Protest tent at Ben Yehuda & King George Streets, Jerusalem, 7 August 2011
I’ve seen something and I need to write about it. Now.
One crucial lesson I learned from the Egyptian Revolution is the importance of describing what you see as it happens. So often I found myself wanting to summarize, to lay a larger narrative over what I saw there, but as events evolved so rapidly, it was hard, maybe even impossible, to find that syncretic moment. Perhaps it was the consequence of experiencing historic events in real time with the training of a historian – my brain wants to stop and analyze when there just isn’t time for that.
So, this time I’m just going to observe. Fastly, furiously, in medias res. Analysis on the fly. I might not even edit (the horror!) Just going to get it out.
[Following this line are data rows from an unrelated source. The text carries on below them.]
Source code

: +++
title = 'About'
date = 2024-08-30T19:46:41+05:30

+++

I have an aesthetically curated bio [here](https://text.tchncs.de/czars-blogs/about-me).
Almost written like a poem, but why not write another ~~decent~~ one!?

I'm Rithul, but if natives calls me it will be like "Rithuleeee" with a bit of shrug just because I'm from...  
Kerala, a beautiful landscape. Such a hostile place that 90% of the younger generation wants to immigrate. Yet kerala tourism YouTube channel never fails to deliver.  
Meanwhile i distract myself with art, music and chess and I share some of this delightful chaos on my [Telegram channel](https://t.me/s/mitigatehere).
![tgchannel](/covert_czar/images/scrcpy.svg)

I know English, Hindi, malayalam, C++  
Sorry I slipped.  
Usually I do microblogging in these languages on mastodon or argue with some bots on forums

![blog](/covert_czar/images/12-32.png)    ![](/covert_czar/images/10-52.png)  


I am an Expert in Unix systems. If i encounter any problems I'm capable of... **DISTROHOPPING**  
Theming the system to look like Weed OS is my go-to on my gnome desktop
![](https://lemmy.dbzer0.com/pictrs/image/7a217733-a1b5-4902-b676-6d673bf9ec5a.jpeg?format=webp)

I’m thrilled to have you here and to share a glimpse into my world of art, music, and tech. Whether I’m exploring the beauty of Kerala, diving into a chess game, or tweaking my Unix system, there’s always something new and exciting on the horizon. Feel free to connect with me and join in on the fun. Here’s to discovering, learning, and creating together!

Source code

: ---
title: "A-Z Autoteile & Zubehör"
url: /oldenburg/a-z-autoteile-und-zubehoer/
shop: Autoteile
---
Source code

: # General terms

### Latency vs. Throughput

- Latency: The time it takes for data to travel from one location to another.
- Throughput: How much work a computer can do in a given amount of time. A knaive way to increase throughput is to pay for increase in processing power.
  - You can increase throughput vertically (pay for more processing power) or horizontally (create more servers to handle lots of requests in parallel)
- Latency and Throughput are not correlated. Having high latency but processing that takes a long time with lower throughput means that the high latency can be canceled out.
What do I mean by this time? I mean there’s something going on that it’s important for people to know about. This time means I am in a privileged situation again – one that I do not take lightly – of witnessing a social movement at its groundswell stage for the second time this year. One that is kicking off in a country that neighbors Egypt, where we all witnessed a historic revolution this year. But I don’t mean Libya. This time, there’s a movement in Israel and it’s real.
Saturday, Jerusalem, 6:45 am:
I arrive at my hostel exhausted from a red eye flight. To my surprise, my friend Eli (as will be the case for most people in this post, Eli’s not his real name), whom I didn’t know worked at the hotel, greets me with a huge hug and, “Too bad you weren’t here last night. The revolution started. Charlie Biton spoke at it.”
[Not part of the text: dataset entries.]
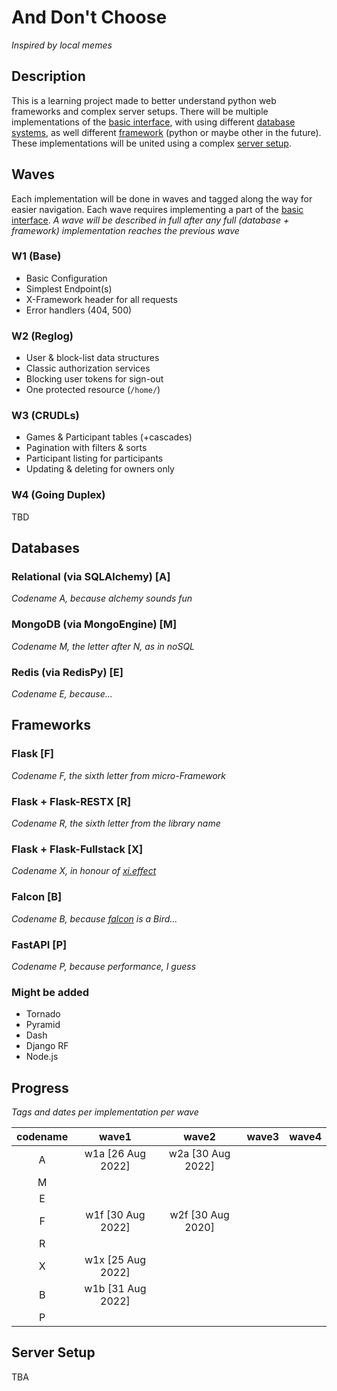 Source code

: # And Don't Choose
*Inspired by local memes*

## Description
This is a learning project made to better understand python web frameworks and complex server setups. There will be multiple implementations of the [basic interface](#waves), with using different [database systems](#databases), as well different [framework](#frameworks) (python or maybe other in the future). These implementations will be united using a complex [server setup](#server-setup).

## Waves
Each implementation will be done in waves and tagged along the way for easier navigation. Each wave requires implementing a part of the [basic interface](SPEC.md). *A wave will be described in full after any full (database + framework) implementation reaches the previous wave*

### W1 (Base)
- Basic Configuration
- Simplest Endpoint(s)
- X-Framework header for all requests
- Error handlers (404, 500)

### W2 (Reglog)
- User & block-list data structures
- Classic authorization services
- Blocking user tokens for sign-out
- One protected resource (`/home/`)

### W3 (CRUDLs)
- Games & Participant tables (+cascades)
- Pagination with filters & sorts
- Participant listing for participants
- Updating & deleting for owners only

### W4 (Going Duplex)
TBD

## Databases
### Relational (via SQLAlchemy) [A]
*Codename A, because alchemy sounds fun*

### MongoDB (via MongoEngine) [M]
*Codename M, the letter after N, as in noSQL*

### Redis (via RedisPy) [E]
*Codename E, because...*

## Frameworks
### Flask [F]
*Codename F, the sixth letter from micro-Framework*

### Flask + Flask-RESTX [R]
*Codename R, the sixth letter from the library name*

### Flask + Flask-Fullstack [X]
*Codename X, in honour of [xi.effect](https://github.com/xieffect)*

### Falcon [B]
*Codename B, because [falcon](https://en.wikipedia.org/wiki/Falcon) is a Bird...*

### FastAPI [P]
*Codename P, because performance, I guess*

### Might be added
- Tornado
- Pyramid
- Dash
- Django RF
- Node.js

## Progress
*Tags and dates per implementation per wave*

| codename |       wave1       |       wave2       | wave3 | wave4 | 
|:--------:|:-----------------:|:-----------------:|:-----:|:-----:|
|    A     | w1a [26 Aug 2022] | w2a [30 Aug 2022] |       |       |
|    M     |                   |                   |       |       |
|    E     |                   |                   |       |       |
|    F     | w1f [30 Aug 2022] | w2f [30 Aug 2020] |       |       |
|    R     |                   |                   |       |       |
|    X     | w1x [25 Aug 2022] |                   |       |       |
|    B     | w1b [31 Aug 2022] |                   |       |       |
|    P     |                   |                   |       |       |

## Server Setup
TBA
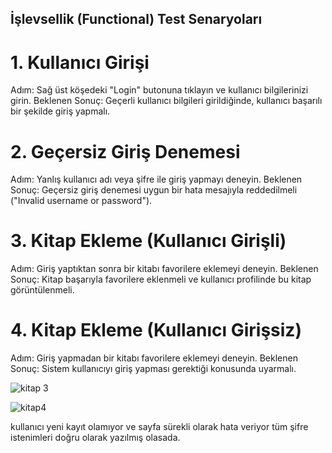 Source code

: ## İşlevsellik (Functional) Test Senaryoları

# 1. Kullanıcı Girişi
 Adım: Sağ üst köşedeki &quot;Login&quot; butonuna tıklayın ve kullanıcı bilgilerinizi
girin.
 Beklenen Sonuç: Geçerli kullanıcı bilgileri girildiğinde, kullanıcı başarılı bir
şekilde giriş yapmalı.

# 2. Geçersiz Giriş Denemesi
 Adım: Yanlış kullanıcı adı veya şifre ile giriş yapmayı deneyin.
 Beklenen Sonuç: Geçersiz giriş denemesi uygun bir hata mesajıyla
reddedilmeli (&quot;Invalid username or password&quot;).

# 3. Kitap Ekleme (Kullanıcı Girişli)
 Adım: Giriş yaptıktan sonra bir kitabı favorilere eklemeyi deneyin.
 Beklenen Sonuç: Kitap başarıyla favorilere eklenmeli ve kullanıcı profilinde
bu kitap görüntülenmeli.

# 4. Kitap Ekleme (Kullanıcı Girişsiz)
 Adım: Giriş yapmadan bir kitabı favorilere eklemeyi deneyin.
 Beklenen Sonuç: Sistem kullanıcıyı giriş yapması gerektiği konusunda
uyarmalı.

![kitap 3](https://github.com/onuryuney/Kitap-sitesi/assets/118278996/01147262-8509-4ccb-a7b6-8a96da16a285)


![kitap4](https://github.com/onuryuney/Kitap-sitesi/assets/118278996/128443f2-3bc3-4a66-8dfd-ae9e92a47919)

kullanıcı yeni kayıt olamıyor ve sayfa sürekli olarak hata veriyor tüm şifre istenimleri doğru olarak yazılmış olasada.
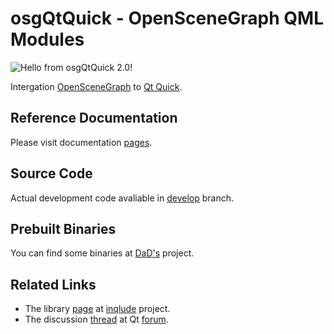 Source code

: # osgQtQuick - OpenSceneGraph QML Modules

![Hello from osgQtQuick 2.0!](https://github.com/podsvirov/osgqtquick/blob/gh-repos/images/text3d.png)

Intergation [OpenSceneGraph](http://openscenegraph.org) to [Qt Quick](http://doc.qt.io/qt-5/qtquick-index.html).

## Reference Documentation

Please visit documentation [pages](https://podsvirov.github.io/osgqtquick).
 
## Source Code

Actual development code avaliable in [develop](https://github.com/podsvirov/osgqtquick/tree/develop) branch.

## Prebuilt Binaries

You can find some binaries at [DaD's](http://dad.podsvirov.pro)  project.

## Related Links

* The library [page](http://inqlude.org/libraries/osgqtquick.html) at [inqlude](http://inqlude.org/) project.
* The discussion [thread](http://forum.qt.io/topic/58737) at Qt [forum](http://forum.qt.io).
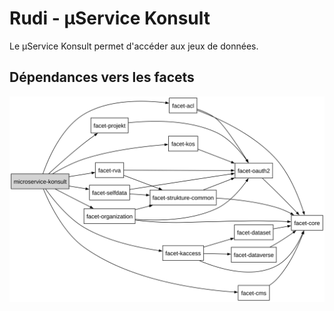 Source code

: # Rudi - µService Konsult

Le µService Konsult permet d'accéder aux jeux de données.

## Dépendances vers les facets

![Dependencies](./readme/dependency_tree.svg) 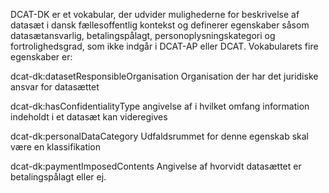 
DCAT-DK er et vokabular, der udvider mulighederne for beskrivelse af datasæt i dansk fællesoffentlig kontekst og definerer egenskaber såsom datasætansvarlig, betalingspålagt, personoplysningskategori og fortrolighedsgrad, som ikke indgår i DCAT-AP eller DCAT.
Vokabularets fire egenskaber er:

dcat-dk:datasetResponsibleOrganisation
Organisation der har det juridiske ansvar for datasættet

dcat-dk:hasConfidentialityType
angivelse af i hvilket omfang information indeholdt i et datasæt kan videregives

dcat-dk:personalDataCategory
Udfaldsrummet for denne egenskab skal være en klassifikation

dcat-dk:paymentImposedContents
Angivelse af hvorvidt datasættet er betalingspålagt eller ej.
My jaw drops. So does my suitcase. Charlie Biton is one of the leaders of the Israeli Black Panther Party, one of the two groups whom I study for my dissertation. The Israeli Black Panthers were an early 1970s social protest party who addressed discrimination in housing, education, and income for Mizrahis–Jews who had come to Israel from the Middle East and North Africa. They elected Charlie Biton to the Knesset (Parliament). I’m here in Jerusalem in part to do a follow up interview with Charlie about his life after the Black Panthers and some political changes he’s made since then. That just got more interesting.
Eli says that some media are saying 300,000 people were out in Tel Aviv and 20,000 in Jerusalem on Saturday night. The state denies that it was that many, saying more like 200,000 in TA. Even give or take that 100K, that number of people at one event is incredible in a country as small as Israel. (Update: My friend Emily Cronin (@emrocro) tells me that 250,000 people is 1/24 of Israel’s population, the equivalent of 12.5 million Americans.
Saturday, 8 pm:
I meet my friend Daniel, an activist and writer, at a teach in at the tents in Independence Park. There is a camp set up there that among other things faces the U.S. Consulate. The event consists of singing followed by a panel discussion among 4 community leaders, including an ex-Shas politician and a former Black Panther, Reuven Abergel.
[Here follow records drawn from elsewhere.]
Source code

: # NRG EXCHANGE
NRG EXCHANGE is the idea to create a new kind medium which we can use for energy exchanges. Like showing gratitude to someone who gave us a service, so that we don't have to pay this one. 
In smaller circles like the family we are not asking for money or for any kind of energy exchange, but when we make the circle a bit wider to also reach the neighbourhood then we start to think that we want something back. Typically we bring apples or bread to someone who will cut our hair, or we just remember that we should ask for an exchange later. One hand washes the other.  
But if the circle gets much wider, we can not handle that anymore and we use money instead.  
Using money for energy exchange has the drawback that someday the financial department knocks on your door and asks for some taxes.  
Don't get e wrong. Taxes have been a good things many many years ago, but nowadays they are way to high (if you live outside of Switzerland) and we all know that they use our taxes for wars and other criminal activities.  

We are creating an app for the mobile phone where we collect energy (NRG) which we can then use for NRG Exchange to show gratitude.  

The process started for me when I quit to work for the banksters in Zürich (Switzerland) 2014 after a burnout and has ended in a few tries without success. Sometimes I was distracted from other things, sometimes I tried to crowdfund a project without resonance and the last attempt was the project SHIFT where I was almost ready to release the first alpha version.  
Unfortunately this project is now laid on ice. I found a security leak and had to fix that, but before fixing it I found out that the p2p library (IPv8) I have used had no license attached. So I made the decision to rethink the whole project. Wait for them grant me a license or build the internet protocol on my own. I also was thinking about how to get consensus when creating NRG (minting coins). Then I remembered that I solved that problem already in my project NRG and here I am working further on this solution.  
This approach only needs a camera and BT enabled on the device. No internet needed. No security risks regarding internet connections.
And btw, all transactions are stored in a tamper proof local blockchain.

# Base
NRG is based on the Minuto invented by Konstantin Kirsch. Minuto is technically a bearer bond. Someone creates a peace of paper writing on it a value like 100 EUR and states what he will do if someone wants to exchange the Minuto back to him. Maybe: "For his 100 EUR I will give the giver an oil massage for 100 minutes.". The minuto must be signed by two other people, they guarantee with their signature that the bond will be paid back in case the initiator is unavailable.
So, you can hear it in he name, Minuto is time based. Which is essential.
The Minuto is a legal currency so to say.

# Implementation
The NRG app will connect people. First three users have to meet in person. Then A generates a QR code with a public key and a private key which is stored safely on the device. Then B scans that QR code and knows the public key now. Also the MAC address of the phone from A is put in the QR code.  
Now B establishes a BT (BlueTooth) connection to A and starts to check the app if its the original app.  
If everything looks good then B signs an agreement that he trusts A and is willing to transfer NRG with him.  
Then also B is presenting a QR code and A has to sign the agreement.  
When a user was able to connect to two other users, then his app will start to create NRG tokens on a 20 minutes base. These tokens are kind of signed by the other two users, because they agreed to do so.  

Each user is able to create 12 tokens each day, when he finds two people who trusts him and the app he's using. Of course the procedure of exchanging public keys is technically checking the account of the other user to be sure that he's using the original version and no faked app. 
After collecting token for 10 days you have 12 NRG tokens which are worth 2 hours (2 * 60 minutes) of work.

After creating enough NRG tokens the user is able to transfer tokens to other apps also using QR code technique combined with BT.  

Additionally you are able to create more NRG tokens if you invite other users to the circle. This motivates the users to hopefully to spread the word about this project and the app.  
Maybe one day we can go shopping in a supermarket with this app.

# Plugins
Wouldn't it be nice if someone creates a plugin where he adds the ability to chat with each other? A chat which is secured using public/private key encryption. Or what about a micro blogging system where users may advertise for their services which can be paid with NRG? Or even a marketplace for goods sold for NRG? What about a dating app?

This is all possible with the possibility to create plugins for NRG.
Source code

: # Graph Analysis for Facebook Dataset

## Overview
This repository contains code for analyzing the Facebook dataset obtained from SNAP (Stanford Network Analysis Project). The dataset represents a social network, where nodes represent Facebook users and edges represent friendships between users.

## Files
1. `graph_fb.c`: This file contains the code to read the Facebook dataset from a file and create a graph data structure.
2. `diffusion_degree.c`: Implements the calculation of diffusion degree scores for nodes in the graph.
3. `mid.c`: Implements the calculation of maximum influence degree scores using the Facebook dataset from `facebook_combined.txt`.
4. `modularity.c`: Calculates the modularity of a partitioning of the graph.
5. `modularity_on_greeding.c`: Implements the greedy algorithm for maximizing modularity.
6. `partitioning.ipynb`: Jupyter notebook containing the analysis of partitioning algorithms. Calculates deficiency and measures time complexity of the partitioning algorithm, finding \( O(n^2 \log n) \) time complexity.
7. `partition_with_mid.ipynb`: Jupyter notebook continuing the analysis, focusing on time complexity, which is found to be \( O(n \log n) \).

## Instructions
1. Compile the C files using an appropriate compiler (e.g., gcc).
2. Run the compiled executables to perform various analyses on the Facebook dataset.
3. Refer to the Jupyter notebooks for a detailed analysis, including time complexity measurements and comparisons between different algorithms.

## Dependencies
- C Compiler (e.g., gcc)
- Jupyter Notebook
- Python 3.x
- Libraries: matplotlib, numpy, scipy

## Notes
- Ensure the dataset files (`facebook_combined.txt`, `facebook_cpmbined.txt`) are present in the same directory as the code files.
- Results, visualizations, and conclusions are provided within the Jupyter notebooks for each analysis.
There are 3 tent camps in Jerusalem right now:
Independence Park: A diverse mix. Around 70 people at the event last night. This includes a coalition of single mothers who protested yesterday morning at 7:30 am, thinking it was likely they would get arrested (they did), but hoping that they’d be released in time to pick their children up from school (they were). Also there are some dissidents, some Ashkenazi (more on this term in a minute) leftists, and a large number of Mizrahi activists, including Reuven, who spoke for a while last night. When he finished, many in the crowd chanted his name.
There was lots of Q&A, idea sharing. Daniel suggested that they start using synagogues to gather and motivate people to get involved. Given the critical role that mosques played in the Egyptian Revolution, this seems wise. The idea appeared to go over well with those gathered last night.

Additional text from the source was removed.